With Merriam’s glowing review in the
Bulletin
, Roosevelt was anointed an up-and-coming naturalist of the Ivy League and was listed in the 1877
Naturalists’ Directory
. He had been accepted by the fraternity of scientists as one of their own.
44
The Nuttall Ornithology Club—founded as recently as 1873—had said so. That was good enough for Roosevelt. Although Merriam hadn’t yet reached fame as perhaps the top U.S. government biologist of his generation, the fact that he saluted the Harvard sophomore in such a high-minded fashion won Roosevelt over. Thereafter, he would always hold Merriam in high regard. Nobody working in the Darwinian specimen collecting circuit, Roosevelt believed, knew more about North American wildlife than Merriam. Building on Roosevelt’s
Summer Birds
, Merriam, in fact, in 1881 published a better “Preliminary Life of the Birds of the Adirondacks.” It was his last foray with birds before his focus shifted to mammals.

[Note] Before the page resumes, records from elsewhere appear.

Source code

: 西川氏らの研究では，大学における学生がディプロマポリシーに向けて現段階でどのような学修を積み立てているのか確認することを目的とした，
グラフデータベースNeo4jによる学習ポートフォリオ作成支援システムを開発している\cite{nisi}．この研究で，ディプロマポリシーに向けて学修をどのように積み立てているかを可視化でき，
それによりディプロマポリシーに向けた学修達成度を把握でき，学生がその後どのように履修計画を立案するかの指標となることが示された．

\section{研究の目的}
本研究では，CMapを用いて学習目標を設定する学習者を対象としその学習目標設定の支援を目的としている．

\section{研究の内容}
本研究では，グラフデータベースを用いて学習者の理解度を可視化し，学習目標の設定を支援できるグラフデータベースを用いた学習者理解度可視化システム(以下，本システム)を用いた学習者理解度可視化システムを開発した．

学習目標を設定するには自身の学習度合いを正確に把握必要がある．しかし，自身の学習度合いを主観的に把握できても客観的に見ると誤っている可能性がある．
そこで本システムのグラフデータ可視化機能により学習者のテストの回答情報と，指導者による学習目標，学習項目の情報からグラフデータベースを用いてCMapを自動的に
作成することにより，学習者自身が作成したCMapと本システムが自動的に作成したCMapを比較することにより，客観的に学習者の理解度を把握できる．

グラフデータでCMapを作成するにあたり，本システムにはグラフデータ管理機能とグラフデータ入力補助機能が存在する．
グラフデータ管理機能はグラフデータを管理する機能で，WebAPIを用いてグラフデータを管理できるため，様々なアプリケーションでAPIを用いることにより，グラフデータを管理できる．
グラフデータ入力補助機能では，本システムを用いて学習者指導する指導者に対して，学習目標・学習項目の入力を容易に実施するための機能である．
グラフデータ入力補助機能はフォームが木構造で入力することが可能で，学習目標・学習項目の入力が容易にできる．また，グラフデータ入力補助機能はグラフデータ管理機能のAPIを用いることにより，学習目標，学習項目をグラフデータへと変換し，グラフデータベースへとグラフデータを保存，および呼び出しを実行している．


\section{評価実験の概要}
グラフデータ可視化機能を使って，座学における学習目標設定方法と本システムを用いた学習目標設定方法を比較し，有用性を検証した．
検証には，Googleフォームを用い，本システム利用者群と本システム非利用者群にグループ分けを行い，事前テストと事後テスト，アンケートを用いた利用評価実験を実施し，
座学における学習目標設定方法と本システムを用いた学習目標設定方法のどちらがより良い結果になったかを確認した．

Roosevelt followed up on the success of
The Summer Birds
with a set of profiles, drawn from his Oyster Bay notebooks, of the seventeen rarest birds he had encountered on the North Shore. Privately published in March 1879, while Roosevelt was backpacking in Maine,
Notes on Some Birds of Oyster Bay, Long Island
featured an unusual range of shorebirds, all listed with their Latin names. Some of his observations were new. Others were coeval with findings of Spencer F. Baird. Dive-bombing mockingbirds had a southern range, for example, but Roosevelt found one, imitating the vocalizations of half a dozen other species near the family’s country home, Tranquility. Four different species of warblers—prairie, golden-winged, pine, and Connecticut—were matter-of-factly included in
Notes
. But he was most clearly proud of having shot and collected two unusual species: a fish-crow, which constantly harassed gulls to relinquish their prey; and an Ipswich sparrow, which had been discovered by a farmer in 1872. “I shot an Ipswich sparrow on a strip of ice-rimmed beach,” he later wrote, “where the long coarse grass waved in front of a growth of blue berries, beach plums, and stunted pines.”
45

Meanwhile, all of the rowing in Oyster Bay and hiking in the Adirondacks was starting to pay off for Roosevelt. He no longer looked like the weakling who’d been harassed by the youths of Moosehead Lake. Physical exertion was now part of his daily routine. He rowed on the Charles River, he did sit-ups and jumping-jacks, and he crammed as much activity into each and every hour as possible.

But all wasn’t well in the Roosevelt family. Theodore Sr. had been diagnosed with stomach cancer, which the
New York Times
then called a “Hopeless Disease.”
46
Carefully, Theodore and his brothers and sisters monitored their father’s failing health, concerned about every chill and cough. He was clearly in deep pain, and his prognosis wasn’t good. During the Christmas season, Theodore was cautiously optimistic, elated that his father’s high temperature had returned to normal. Yet, as Corinne noted, all the “fearful suffering” was turning Theodore Sr. gray when he had “not a white hair before.”
47

On Christmas day, Roosevelt listed all the birds and mammals he’d collected for his museum in 1877. For the first time, he included fish (fifty-two brook trout and 120 Atlantic mackerel). Many bird species were also inventoried; it was a strong year for snipes and herons. As for big game, he’d killed his first deer with a rifle. And he felt that much similar success lay ahead because his sick father had given him a double-barreled shotgun as a Christmas present. Just holding it, feeling its lead weight, made Roosevelt anticipate future hunts.